On suit dans ce documentaire le Dr. Scott, un prédicateur qui chaque jour anime pendant une dizaine d’heures sa chaîne câblée. Il exhorte les téléspectateurs à se livrer totalement à Dieu, mais aussi à ouvrir leurs portefeuilles pour soutenir son église.

Analyse et critique

« J’ai craché du jus de tabac de ma véranda, et la tache a attiré un petit papillon blanc aux ailes bordées de noir, d’un blanc si pur qu’il faisait mal, et d’un noir aussi pur que les pêchés du pape » (Conquête de l’inutile).

Fric et foi est le deuxième volet d’une trilogie consacrée à la croyance comme fondement de la société et de la pensée américaine. La première partie - La Ballade de Bruno - évoque la croyance en l’argent et en l’american way of life tandis que la troisième - Le Sermon de Huie - se concentre sur la pure foi religieuse. Fric et foi vient s’intercaler entre ces deux chapitres en faisant se mêler foi en l’argent et en Dieu. Une image résume parfaitement le film : un groupe de gospel entonne des couplets sur Jésus et la joie de la foi tandis que des numéros d’appel pour récolter des dons s’affichent à l’écran…

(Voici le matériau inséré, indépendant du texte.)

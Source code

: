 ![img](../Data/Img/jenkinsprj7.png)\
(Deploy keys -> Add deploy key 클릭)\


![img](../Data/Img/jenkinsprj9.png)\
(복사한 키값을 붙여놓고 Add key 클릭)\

God’s Angry Man tourne autour d’un prêcheur, le Dr. Scott, dont on se demande s’il est un arnaqueur profitant de la bigoterie de ses concitoyens ou un homme délirant, complètement emporté par sa foi. Le Dr. Scott anime chaque jour, depuis quatre ans et demi, huit à dix heures d’émissions sur sa chaîne câblée (il en possède trois). Il prêche, convaincant ses ouailles de se livrer totalement aux enseignements de Dieu, mais revient toujours à son obsession primaire : leur réclamer de l’argent pour soutenir son église. C’est ainsi qu’on le voit à l’œuvre, obtenant de ses téléspectateurs 250 000 dollars en à peine trois quarts d’heure. Son seul but semble d’être de pousser les fidèles à acheter leur place au paradis avec leur carte de crédit…

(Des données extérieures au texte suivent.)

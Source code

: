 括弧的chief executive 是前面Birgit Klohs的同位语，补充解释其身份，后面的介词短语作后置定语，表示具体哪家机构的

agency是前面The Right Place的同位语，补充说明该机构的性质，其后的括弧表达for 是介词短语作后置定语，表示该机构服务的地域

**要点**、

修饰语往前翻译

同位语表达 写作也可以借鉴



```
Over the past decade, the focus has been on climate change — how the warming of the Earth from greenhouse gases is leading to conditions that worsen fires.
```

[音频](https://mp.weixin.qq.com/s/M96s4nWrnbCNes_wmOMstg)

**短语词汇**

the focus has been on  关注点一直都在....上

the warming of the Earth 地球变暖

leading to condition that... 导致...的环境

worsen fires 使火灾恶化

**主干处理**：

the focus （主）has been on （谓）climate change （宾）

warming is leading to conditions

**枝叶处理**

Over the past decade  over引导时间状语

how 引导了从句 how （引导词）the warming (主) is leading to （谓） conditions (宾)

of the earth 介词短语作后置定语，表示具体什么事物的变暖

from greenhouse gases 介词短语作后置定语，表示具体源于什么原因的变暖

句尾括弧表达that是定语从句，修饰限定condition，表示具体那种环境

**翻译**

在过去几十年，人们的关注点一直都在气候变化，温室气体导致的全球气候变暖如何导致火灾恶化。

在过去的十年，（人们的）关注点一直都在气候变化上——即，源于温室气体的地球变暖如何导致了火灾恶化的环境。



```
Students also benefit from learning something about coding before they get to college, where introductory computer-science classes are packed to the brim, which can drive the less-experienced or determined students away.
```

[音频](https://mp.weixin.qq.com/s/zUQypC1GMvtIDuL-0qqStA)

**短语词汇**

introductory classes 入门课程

Pour cet acteur de première, tous les moyens de pressions sur ses spectateurs sont bons lorsqu’une soirée de collecte n’est pas à la hauteur de ses attentes. Il peut devenir hystérique et se mettre à insulter son public ou au contraire s’enfermer dans un long mutisme tant que les dons n’ont pas afflués. Sa présence est bien réelle, écrasante et lorsqu’il hurle à la face de la caméra un « I want to be heard », on ne peut s’empêcher de se mettre au pas dans notre tête. Il ne joue pas sur la réflexion mais sur la terreur et les brimades. Il infantilise complètement son auditoire, le menant avec force bouderies et menaces comme on s’il était composé de gamins de trois ans. Cette infantilisation est également à l’œuvre lorsqu’il parle des bureaucrates de l’Etat, incarnés à l’écran par des singes mécaniques. Le film montre ainsi la vision pleine de méfiance et de défiance d’une partie du peuple américain pour l’État central, réduit à son administration et à ses taxes. Le Dr. Scott se vente presque d’avoir soixante dix procès en cours contre lui (fraude, extorsion, chantage, évasion fiscale…), preuve éclatante de son indépendance d’esprit et de son courage : « I’d keep the government out of this house ! ».

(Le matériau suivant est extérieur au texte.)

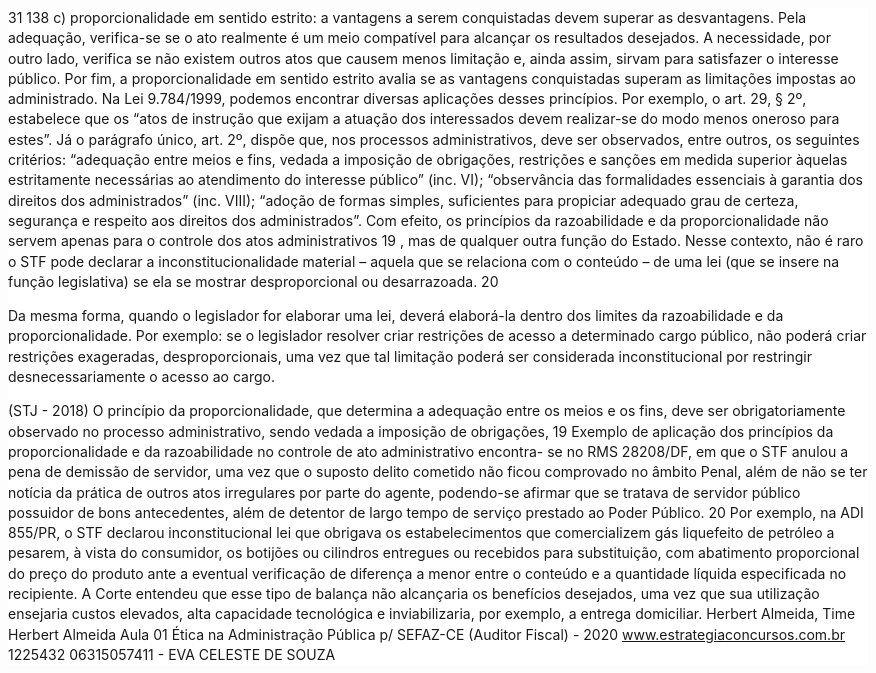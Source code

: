 

31
138
c) proporcionalidade em sentido estrito: a vantagens a serem conquistadas devem superar as desvantagens.
Pela adequação, verifica-se se o ato realmente é um meio compatível para alcançar os resultados desejados.
A  necessidade,  por  outro  lado,  verifica  se não  existem  outros  atos  que  causem  menos  limitação  e,  ainda assim, sirvam para satisfazer o interesse público. Por fim, a proporcionalidade em sentido estrito avalia se as vantagens conquistadas superam as limitações impostas ao administrado.
Na Lei 9.784/1999, podemos encontrar diversas aplicações desses princípios. Por exemplo, o art. 29, § 2º, estabelece  que  os “atos  de  instrução  que  exijam  a  atuação  dos  interessados devem  realizar-se  do  modo menos oneroso para estes”. Já o parágrafo único, art. 2º, dispõe que, nos processos administrativos, deve ser observados, entre outros, os seguintes critérios: “adequação entre meios e fins, vedada a imposição de obrigações, restrições e sanções em medida superior àquelas estritamente necessárias ao atendimento do interesse   público”   (inc.   VI);   “observância   das formalidades   essenciais à   garantia   dos   direitos   dos administrados” (inc. VIII); “adoção de formas simples, suficientes para propiciar adequado grau de certeza, segurança e respeito aos direitos dos administrados”.
Com efeito, os princípios da razoabilidade e da proporcionalidade não servem apenas para o controle dos atos  administrativos 19
,  mas  de qualquer  outra  função  do  Estado.  Nesse  contexto,  não  é  raro  o  STF  pode declarar  a  inconstitucionalidade  material – aquela  que  se  relaciona  com  o  conteúdo – de  uma  lei  (que  se insere na função legislativa) se ela se mostrar desproporcional ou desarrazoada.
20

Da  mesma  forma,  quando  o  legislador  for  elaborar  uma  lei,  deverá  elaborá-la  dentro dos  limites  da razoabilidade  e  da  proporcionalidade.  Por  exemplo:  se  o  legislador  resolver  criar  restrições  de  acesso  a determinado  cargo  público,  não  poderá  criar  restrições  exageradas,  desproporcionais,  uma  vez  que  tal limitação poderá ser considerada inconstitucional por restringir desnecessariamente o acesso ao cargo.

(STJ - 2018) O princípio da proporcionalidade, que determina a adequação entre os meios e os fins, deve ser obrigatoriamente   observado   no   processo   administrativo,   sendo   vedada   a   imposição   de   obrigações, 
19
Exemplo de aplicação dos princípios da proporcionalidade e da razoabilidade no controle de ato administrativo encontra- se no RMS 28208/DF, em que o STF anulou a pena de demissão de servidor, uma vez que o suposto delito cometido não ficou comprovado no âmbito Penal, além de não se ter notícia da prática de outros atos irregulares por parte do agente, podendo-se afirmar que se tratava de servidor público possuidor de bons antecedentes, além de detentor de largo tempo de serviço prestado ao Poder Público.
20
Por exemplo, na ADI 855/PR, o STF declarou inconstitucional lei que obrigava os estabelecimentos que comercializem gás liquefeito de petróleo a pesarem, à vista do consumidor, os botijões ou cilindros entregues ou recebidos para substituição, com abatimento proporcional do preço do produto ante a eventual verificação de diferença a menor entre o conteúdo e a quantidade  líquida  especificada  no  recipiente.  A  Corte  entendeu  que  esse  tipo  de  balança  não  alcançaria  os  benefícios desejados, uma vez que sua utilização ensejaria custos elevados, alta capacidade tecnológica e inviabilizaria, por exemplo, a entrega domiciliar.
Herbert Almeida, Time Herbert Almeida Aula 01
Ética na Administração Pública p/ SEFAZ-CE (Auditor Fiscal) - 2020 www.estrategiaconcursos.com.br 1225432
06315057411 - EVA CELESTE DE SOUZA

Il explique très simplement comment fonctionne son succès : il incarne l’américain moyen tel que celui-ci s’imagine. Il est comme ses pairs, un homme qui se bât pour son entreprise et est constamment harcelé par le gouvernement. Scott s’attire la sympathie de ses spectateurs en expliquant qu’il ne possède rien à part une sacoche, qu’il donne tout à son église. Il est un modèle de l’american way of life : il est parti de rien, a gravi des montagnes, s’est entièrement dévoué à son entreprise (il détaille toutes les ramifications de son église dans la presse et les transports) et est aujourd’hui menacé par la voracité du gouvernement fédéral. Il remue ainsi des tensions bien prégnantes dans la société américaine et joue sur les plus basses pensées de ses spectateurs : il joue la carte du peuple contre le gouvernement, celle de la libre entreprise contre la loi, celle de l’homme honnête qui travaille contre l’assisté social…

Il joue également sur d’autres tableaux, comme celui du star system, de la fascination des gens pour la vie des stars. Qu’une jeune fille soit allongée lascivement dans un canapé à côté de lui alors qu’il s’entretient avec Herzog n’est pas un hasard, il travaille son image de rock star, d’acteur hollywoodien. Le film décortique ainsi les différents leviers que le Dr. Scott actionne pour toucher son auditoire. Il peut être complètement contradictoire dans ses propos ou ses méthodes, mais cela ne trouble pas ses fans. On touche alors l’inconstance du monde audiovisuel où tout et son contraire peut coexister du moment que le public reste bien passif, réceptif.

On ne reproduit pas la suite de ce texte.